Problem requirements :: Report each line of the listing that carries the word "jiao".

Record extracts ::
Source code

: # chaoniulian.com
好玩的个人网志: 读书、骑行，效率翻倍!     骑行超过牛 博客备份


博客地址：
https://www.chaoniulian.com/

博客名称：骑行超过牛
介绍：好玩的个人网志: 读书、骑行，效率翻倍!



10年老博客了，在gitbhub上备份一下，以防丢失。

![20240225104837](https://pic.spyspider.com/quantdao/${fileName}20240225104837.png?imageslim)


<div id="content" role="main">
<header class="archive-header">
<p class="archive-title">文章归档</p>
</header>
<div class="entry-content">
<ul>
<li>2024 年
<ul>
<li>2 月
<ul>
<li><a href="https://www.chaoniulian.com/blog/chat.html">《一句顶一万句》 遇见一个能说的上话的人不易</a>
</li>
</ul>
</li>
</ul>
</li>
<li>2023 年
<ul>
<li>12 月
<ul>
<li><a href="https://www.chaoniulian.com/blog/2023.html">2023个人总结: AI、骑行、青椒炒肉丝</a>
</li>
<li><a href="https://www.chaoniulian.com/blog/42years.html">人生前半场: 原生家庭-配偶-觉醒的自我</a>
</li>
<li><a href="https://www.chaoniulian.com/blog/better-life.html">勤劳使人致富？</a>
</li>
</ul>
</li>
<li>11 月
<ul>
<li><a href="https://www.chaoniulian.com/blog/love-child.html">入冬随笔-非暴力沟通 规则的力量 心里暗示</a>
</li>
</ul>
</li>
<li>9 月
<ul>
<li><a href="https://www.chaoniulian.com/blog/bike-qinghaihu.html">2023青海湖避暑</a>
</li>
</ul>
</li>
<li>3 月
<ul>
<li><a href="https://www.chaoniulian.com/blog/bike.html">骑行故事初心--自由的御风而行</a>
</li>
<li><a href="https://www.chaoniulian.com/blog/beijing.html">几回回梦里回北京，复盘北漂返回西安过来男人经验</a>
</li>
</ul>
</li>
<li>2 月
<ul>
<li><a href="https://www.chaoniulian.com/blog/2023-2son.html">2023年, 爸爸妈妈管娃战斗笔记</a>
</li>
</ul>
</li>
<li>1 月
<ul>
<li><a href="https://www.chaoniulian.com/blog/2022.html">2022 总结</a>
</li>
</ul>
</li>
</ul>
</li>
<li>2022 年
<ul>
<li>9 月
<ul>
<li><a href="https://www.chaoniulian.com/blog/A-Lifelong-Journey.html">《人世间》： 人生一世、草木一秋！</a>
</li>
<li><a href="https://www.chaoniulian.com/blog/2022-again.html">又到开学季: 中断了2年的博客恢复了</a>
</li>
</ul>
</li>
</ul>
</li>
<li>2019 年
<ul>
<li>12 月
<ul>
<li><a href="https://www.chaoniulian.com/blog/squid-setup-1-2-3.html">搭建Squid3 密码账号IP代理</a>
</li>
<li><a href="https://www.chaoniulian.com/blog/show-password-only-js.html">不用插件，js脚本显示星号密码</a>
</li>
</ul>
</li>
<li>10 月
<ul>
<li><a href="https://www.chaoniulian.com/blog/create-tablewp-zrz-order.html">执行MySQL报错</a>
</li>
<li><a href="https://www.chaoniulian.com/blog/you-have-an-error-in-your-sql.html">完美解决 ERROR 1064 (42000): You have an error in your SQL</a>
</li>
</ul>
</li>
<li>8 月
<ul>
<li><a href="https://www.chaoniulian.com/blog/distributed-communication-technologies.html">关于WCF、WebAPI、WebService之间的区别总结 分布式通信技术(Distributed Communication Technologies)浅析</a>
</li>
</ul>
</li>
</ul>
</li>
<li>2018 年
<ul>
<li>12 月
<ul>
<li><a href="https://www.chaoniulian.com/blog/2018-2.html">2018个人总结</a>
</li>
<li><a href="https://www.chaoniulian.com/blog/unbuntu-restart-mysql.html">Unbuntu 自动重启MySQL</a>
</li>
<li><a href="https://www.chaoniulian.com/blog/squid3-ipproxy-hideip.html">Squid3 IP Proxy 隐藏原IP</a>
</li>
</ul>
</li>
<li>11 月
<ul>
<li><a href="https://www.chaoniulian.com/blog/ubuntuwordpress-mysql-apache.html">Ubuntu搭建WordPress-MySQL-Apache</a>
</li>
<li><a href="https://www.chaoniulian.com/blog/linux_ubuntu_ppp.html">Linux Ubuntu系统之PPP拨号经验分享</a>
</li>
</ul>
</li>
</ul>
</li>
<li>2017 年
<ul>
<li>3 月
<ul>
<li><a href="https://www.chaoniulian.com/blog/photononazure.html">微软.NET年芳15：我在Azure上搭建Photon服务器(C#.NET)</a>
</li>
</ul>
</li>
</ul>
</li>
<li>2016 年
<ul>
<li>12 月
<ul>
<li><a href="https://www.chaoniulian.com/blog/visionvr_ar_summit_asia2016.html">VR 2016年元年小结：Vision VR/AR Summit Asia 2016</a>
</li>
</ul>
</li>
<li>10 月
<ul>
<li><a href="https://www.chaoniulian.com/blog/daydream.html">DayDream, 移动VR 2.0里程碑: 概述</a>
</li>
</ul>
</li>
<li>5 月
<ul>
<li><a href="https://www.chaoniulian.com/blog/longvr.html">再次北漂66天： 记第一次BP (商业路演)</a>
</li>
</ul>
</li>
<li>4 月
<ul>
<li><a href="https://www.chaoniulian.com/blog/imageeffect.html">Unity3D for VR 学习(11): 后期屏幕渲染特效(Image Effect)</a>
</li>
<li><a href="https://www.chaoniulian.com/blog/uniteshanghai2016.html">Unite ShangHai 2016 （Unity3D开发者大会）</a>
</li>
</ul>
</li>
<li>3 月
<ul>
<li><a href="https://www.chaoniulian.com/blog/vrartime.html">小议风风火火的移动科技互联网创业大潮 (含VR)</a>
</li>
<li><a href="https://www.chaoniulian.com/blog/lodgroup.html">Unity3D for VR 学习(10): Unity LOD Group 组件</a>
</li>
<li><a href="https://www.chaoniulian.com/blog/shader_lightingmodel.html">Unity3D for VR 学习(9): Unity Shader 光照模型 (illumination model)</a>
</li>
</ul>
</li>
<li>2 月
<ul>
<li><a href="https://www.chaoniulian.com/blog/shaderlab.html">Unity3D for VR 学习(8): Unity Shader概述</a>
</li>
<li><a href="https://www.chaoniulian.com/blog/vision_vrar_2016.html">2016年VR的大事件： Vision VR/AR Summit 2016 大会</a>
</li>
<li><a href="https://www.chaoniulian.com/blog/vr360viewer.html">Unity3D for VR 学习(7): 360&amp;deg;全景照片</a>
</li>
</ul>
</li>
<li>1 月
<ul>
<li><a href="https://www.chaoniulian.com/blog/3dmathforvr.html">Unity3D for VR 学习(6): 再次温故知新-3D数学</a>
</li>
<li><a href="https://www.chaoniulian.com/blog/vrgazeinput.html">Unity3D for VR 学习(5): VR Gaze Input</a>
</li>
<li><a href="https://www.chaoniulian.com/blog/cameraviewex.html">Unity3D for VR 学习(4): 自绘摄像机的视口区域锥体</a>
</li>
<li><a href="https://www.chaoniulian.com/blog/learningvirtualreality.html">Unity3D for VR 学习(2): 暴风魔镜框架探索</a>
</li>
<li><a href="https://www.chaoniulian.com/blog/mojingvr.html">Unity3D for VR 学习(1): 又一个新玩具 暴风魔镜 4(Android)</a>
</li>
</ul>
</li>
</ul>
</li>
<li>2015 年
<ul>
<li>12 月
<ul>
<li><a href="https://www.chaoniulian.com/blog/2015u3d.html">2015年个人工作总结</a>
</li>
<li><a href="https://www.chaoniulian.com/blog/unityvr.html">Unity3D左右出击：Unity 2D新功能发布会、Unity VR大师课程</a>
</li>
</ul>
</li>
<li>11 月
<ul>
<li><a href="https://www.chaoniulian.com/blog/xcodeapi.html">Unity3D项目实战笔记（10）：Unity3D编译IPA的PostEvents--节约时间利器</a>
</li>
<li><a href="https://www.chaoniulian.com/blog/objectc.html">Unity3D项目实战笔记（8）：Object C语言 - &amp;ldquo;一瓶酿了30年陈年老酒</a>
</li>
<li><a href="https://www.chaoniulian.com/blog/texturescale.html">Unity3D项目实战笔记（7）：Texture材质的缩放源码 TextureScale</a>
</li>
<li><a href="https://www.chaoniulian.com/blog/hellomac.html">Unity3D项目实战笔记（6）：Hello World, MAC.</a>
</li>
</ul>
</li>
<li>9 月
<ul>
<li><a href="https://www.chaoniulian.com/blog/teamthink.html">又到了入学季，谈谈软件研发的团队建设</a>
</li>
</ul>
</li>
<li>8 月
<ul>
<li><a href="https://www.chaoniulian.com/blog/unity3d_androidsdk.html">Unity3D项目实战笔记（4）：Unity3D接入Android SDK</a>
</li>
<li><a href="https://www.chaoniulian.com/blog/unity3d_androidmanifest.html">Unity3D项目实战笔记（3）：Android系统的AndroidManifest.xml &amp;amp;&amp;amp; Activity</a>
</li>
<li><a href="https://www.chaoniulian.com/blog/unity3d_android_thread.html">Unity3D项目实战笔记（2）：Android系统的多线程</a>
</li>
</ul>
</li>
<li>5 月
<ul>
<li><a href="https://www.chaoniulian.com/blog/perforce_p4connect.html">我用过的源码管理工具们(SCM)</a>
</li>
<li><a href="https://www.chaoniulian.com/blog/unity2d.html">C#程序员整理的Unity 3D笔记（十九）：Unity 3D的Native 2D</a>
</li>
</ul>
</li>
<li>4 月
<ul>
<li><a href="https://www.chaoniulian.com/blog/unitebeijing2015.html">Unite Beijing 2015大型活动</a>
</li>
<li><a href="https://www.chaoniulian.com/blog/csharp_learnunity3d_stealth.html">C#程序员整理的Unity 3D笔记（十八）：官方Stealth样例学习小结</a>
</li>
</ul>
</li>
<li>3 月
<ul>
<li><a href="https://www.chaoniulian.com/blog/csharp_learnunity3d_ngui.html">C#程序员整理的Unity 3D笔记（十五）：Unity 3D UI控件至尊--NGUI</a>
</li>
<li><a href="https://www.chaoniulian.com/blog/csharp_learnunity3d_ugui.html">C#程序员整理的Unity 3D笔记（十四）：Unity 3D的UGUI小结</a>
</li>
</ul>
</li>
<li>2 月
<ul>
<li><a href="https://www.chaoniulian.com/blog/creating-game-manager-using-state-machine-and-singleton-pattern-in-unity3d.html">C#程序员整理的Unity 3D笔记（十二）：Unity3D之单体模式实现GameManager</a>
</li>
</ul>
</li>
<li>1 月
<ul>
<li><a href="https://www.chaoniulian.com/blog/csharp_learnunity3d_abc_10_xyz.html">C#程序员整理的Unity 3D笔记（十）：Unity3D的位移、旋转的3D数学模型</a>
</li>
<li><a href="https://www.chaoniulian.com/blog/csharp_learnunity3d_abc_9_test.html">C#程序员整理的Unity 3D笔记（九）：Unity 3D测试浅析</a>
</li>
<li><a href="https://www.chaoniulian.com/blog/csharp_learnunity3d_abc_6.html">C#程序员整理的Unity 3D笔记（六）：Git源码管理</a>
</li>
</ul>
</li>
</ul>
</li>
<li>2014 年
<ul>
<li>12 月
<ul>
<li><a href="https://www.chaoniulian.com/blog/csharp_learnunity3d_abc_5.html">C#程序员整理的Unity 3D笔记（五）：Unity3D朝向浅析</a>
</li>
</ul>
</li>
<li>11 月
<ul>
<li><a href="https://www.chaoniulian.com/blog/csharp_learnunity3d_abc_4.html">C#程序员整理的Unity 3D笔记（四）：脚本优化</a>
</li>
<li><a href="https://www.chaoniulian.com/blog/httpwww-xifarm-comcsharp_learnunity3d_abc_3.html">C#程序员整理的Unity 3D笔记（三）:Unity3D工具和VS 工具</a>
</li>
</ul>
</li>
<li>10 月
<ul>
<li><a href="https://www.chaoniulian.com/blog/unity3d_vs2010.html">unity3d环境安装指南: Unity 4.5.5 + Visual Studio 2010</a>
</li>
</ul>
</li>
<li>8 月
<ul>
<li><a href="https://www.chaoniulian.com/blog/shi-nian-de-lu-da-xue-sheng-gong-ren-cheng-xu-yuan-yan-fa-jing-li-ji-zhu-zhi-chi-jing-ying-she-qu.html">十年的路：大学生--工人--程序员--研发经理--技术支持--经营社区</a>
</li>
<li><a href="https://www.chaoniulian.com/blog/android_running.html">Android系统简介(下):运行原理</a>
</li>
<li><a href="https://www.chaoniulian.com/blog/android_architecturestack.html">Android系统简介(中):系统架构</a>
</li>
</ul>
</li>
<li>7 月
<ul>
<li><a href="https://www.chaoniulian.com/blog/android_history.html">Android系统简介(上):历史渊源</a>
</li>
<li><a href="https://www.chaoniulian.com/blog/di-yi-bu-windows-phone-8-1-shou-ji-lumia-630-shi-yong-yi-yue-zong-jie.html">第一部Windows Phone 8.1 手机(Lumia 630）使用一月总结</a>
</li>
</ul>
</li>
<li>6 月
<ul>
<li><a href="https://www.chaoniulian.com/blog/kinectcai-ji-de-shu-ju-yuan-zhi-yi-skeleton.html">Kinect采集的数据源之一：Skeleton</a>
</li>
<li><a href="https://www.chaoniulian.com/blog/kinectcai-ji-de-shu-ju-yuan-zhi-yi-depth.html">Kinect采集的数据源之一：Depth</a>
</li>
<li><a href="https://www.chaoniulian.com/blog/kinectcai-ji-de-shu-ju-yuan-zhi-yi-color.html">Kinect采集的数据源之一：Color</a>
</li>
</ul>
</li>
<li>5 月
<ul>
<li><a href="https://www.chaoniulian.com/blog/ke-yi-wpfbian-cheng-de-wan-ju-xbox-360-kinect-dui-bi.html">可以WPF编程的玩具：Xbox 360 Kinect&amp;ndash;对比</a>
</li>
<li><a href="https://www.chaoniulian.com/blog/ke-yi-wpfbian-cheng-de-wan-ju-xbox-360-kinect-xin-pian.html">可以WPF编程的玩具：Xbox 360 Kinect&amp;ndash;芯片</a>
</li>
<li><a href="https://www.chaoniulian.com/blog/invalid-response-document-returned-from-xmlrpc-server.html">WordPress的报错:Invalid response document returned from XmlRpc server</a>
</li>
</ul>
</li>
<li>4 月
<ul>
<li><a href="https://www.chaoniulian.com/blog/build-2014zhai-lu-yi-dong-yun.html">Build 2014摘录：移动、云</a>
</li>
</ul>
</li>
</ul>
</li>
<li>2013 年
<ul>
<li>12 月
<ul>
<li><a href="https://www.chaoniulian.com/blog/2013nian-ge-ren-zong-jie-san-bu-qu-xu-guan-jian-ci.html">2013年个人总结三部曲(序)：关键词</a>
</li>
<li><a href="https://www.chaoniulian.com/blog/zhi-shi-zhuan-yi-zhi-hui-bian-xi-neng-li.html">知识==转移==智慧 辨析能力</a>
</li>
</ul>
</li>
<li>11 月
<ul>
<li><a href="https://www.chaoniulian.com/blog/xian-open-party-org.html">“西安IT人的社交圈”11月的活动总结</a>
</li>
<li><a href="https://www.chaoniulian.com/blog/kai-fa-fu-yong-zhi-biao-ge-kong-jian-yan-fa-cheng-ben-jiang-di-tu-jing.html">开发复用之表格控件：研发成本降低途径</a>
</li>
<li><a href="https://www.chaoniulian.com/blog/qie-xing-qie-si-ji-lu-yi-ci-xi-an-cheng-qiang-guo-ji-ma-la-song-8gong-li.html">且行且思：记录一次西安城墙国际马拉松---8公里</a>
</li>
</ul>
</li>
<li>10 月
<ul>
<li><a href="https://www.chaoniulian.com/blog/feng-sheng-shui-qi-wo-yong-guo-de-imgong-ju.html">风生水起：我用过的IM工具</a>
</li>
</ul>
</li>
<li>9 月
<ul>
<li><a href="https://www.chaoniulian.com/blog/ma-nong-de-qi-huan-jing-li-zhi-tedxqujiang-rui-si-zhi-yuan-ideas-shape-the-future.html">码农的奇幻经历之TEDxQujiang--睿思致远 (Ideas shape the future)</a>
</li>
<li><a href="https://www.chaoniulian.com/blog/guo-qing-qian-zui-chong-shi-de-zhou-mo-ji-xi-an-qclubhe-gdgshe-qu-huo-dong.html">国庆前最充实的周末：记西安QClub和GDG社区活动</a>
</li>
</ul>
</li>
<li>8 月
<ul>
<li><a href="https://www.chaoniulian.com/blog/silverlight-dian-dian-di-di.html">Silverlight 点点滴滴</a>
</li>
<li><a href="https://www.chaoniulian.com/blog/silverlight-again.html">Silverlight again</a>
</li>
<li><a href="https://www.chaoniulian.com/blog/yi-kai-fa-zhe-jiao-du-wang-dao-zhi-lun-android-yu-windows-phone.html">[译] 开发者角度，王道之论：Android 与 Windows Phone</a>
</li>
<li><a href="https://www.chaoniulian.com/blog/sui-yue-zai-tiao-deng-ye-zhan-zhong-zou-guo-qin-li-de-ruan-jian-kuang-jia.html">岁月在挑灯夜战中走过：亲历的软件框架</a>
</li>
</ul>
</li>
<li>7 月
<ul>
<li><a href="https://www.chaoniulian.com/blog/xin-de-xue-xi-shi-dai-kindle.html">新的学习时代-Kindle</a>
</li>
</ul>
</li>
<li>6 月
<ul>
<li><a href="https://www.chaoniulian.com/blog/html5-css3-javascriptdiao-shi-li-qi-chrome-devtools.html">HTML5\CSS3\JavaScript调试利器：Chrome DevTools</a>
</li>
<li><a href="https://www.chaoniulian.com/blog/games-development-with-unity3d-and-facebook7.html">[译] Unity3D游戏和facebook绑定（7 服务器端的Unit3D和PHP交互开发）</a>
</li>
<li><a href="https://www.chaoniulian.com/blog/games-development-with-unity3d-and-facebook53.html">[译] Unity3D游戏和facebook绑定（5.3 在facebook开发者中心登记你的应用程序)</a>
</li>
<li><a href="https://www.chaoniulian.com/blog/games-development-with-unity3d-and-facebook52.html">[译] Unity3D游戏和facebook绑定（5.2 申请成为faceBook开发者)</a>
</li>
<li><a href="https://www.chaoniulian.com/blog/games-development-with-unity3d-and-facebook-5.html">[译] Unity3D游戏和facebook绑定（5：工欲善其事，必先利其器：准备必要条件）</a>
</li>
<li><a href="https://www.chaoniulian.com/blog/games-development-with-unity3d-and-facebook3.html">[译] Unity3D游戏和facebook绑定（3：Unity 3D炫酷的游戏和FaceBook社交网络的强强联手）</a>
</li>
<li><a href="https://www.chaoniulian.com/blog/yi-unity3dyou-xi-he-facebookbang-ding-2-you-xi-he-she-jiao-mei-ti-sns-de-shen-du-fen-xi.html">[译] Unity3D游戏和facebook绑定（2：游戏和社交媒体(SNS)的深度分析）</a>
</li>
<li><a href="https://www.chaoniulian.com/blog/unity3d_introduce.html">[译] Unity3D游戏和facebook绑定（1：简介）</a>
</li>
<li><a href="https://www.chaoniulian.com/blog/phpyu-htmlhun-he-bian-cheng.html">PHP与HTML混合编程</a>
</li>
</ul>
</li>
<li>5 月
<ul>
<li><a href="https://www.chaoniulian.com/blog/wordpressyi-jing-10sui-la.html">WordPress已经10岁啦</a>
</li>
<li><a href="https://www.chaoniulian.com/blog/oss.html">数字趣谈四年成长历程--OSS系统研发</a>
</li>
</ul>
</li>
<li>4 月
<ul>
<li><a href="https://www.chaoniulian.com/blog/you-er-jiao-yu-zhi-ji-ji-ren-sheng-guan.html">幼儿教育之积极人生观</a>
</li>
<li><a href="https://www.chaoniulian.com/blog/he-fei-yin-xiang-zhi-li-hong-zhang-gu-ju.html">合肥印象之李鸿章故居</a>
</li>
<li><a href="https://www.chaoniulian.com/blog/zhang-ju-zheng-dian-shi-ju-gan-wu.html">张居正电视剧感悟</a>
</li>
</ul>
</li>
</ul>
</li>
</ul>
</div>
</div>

Response to this task ::
<li><a href="https://www.chaoniulian.com/blog/yi-kai-fa-zhe-jiao-du-wang-dao-zhi-lun-android-yu-windows-phone.html">[译] 开发者角度，王道之论：Android 与 Windows Phone</a>
<li><a href="https://www.chaoniulian.com/blog/yi-unity3dyou-xi-he-facebookbang-ding-2-you-xi-he-she-jiao-mei-ti-sns-de-shen-du-fen-xi.html">[译] Unity3D游戏和facebook绑定（2：游戏和社交媒体(SNS)的深度分析）</a>
<li><a href="https://www.chaoniulian.com/blog/you-er-jiao-yu-zhi-ji-ji-ren-sheng-guan.html">幼儿教育之积极人生观</a>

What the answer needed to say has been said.